Only the lines from the one with "Der Microkontroller zieht" to the end of the records are wanted, each repeated exactly, both ends included.
BEGIN Data extracts
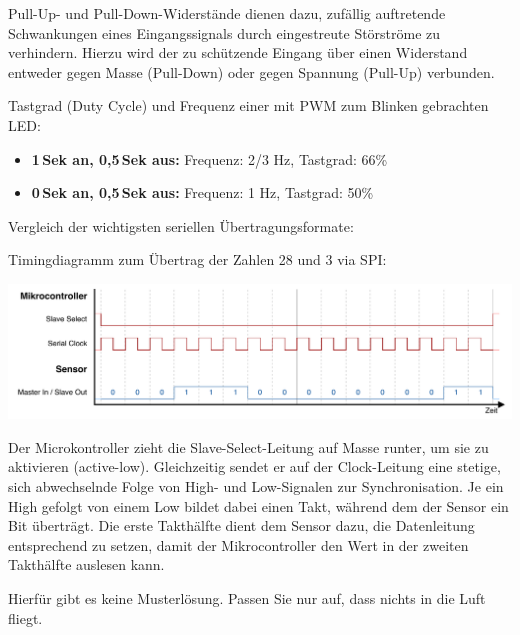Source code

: \bigskip
\teilaufgabe
Pull-Up- und Pull-Down-Widerstände dienen dazu, zufällig auftretende Schwankungen
eines Eingangssignals durch eingestreute Störströme zu verhindern. Hierzu wird
der zu schützende Eingang über einen Widerstand entweder gegen Masse (Pull-Down)
oder gegen Spannung (Pull-Up) verbunden.

\bigskip
\teilaufgabe
Tastgrad (Duty Cycle) und Frequenz einer mit PWM zum Blinken gebrachten LED:

\begin{itemize}
    \item \textbf{1\,Sek an, 0,5\,Sek aus:}
    Frequenz: 2/3 Hz, Tastgrad: 66\%

    \item \textbf{0\,Sek an, 0,5\,Sek aus:}
    Frequenz: 1 Hz, Tastgrad: 50\%
\end{itemize}

\clearpage

\teilaufgabe
Vergleich der wichtigsten seriellen Übertragungsformate:


\bigskip
\teilaufgabe
Timingdiagramm zum Übertrag der Zahlen 28 und 3 via SPI:

\includegraphics[width=\textwidth]{2-hardwaredesign/img/spi_timingdiagramm}

{
    \small
    Der Microkontroller zieht die Slave-Select-Leitung auf Masse runter, um sie
    zu aktivieren (active-low). Gleichzeitig sendet er auf der Clock-Leitung eine
    stetige, sich abwechselnde Folge von High- und Low-Signalen zur Synchronisation.
    Je ein High gefolgt von einem Low bildet dabei einen Takt, während dem der
    Sensor ein Bit überträgt. Die erste Takthälfte dient dem Sensor dazu, die
    Datenleitung entsprechend zu setzen, damit der Mikrocontroller den Wert in
    der zweiten Takthälfte auslesen kann.
}

Hierfür gibt es keine Musterlösung. Passen Sie nur auf, dass nichts in die
Luft fliegt. \smiley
END Data extracts
Reply:
    Der Microkontroller zieht die Slave-Select-Leitung auf Masse runter, um sie
    zu aktivieren (active-low). Gleichzeitig sendet er auf der Clock-Leitung eine
    stetige, sich abwechselnde Folge von High- und Low-Signalen zur Synchronisation.
    Je ein High gefolgt von einem Low bildet dabei einen Takt, während dem der
    Sensor ein Bit überträgt. Die erste Takthälfte dient dem Sensor dazu, die
    Datenleitung entsprechend zu setzen, damit der Mikrocontroller den Wert in
    der zweiten Takthälfte auslesen kann.
}

Hierfür gibt es keine Musterlösung. Passen Sie nur auf, dass nichts in die
Luft fliegt. \smiley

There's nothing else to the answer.